MINORITY MAY JUST BE FISCALIZING. The City Council is merely asking the legal opinion of the city's legal office, which will hardly rule against the administration, and DILG, which already has its "jurisprudence" on the issue. Copies of the request to Commission on Audit and DBM (Department of Budget and Management) will be just noted.

At DILG, BOPK's position might be looked into, especially on the matter of the categorical provision of Cebu City Council House rules. That element is absent in the Cotabato case, at least it is not mentioned in the DILG ruling.

But what's the point of the minority, when it says it is not obstructing SB One, and the BOPK councilors just want to get more information and look at documents?

The referrals for legal opinion won't result into recalling SB One. As to an unlikely new vote on SB, with every councilor present, the 8-6 result may change to 9-8, still for the passage.

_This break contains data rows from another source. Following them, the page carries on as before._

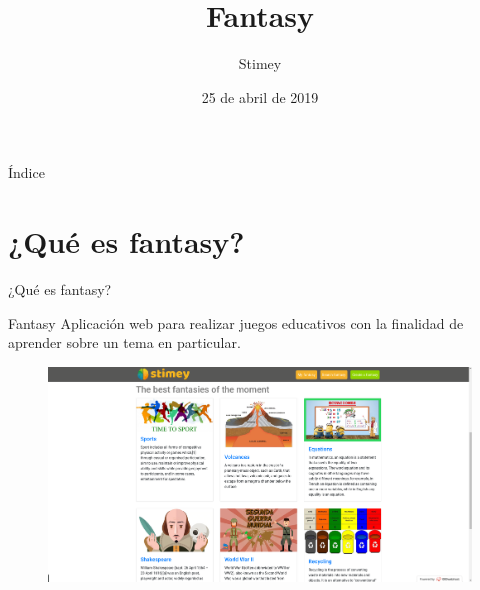 \documentclass[aspectratio=169]{beamer}
\title{Fantasy}
\author{Stimey}
\date{25 de abril de 2019}
\begin{document}
\begin{frame}
  \titlepage
  
\end{frame}

\begin{frame}{Índice}
  \tableofcontents
\end{frame}

\section{¿Qué es fantasy?}
\begin{frame}{¿Qué es fantasy?}
\begin{block}{Fantasy}
	Aplicación web para realizar juegos educativos con la finalidad de aprender sobre un tema en particular.
\end{block}
\begin{figure}[h]
	\centering
	\includegraphics[scale=0.2]{Fantasy.png}
\end{figure}
\end{frame}
\end{document}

Barug's Niña Mabatid and BOPK's Raul Alcoseba and Lea Japszon -- who were absent during the July 28 voting -- will add one vote and two votes to their respective camps.

The furor though gives the opposition the chance to show real fiscalizing. That was a role it abdicated when it unofficially joined forces last year with Acting Mayor Michael Rama, who was then the Sanggunian presiding officer, in a supposed "independent" critique of Mayor Edgardo Labella's administration.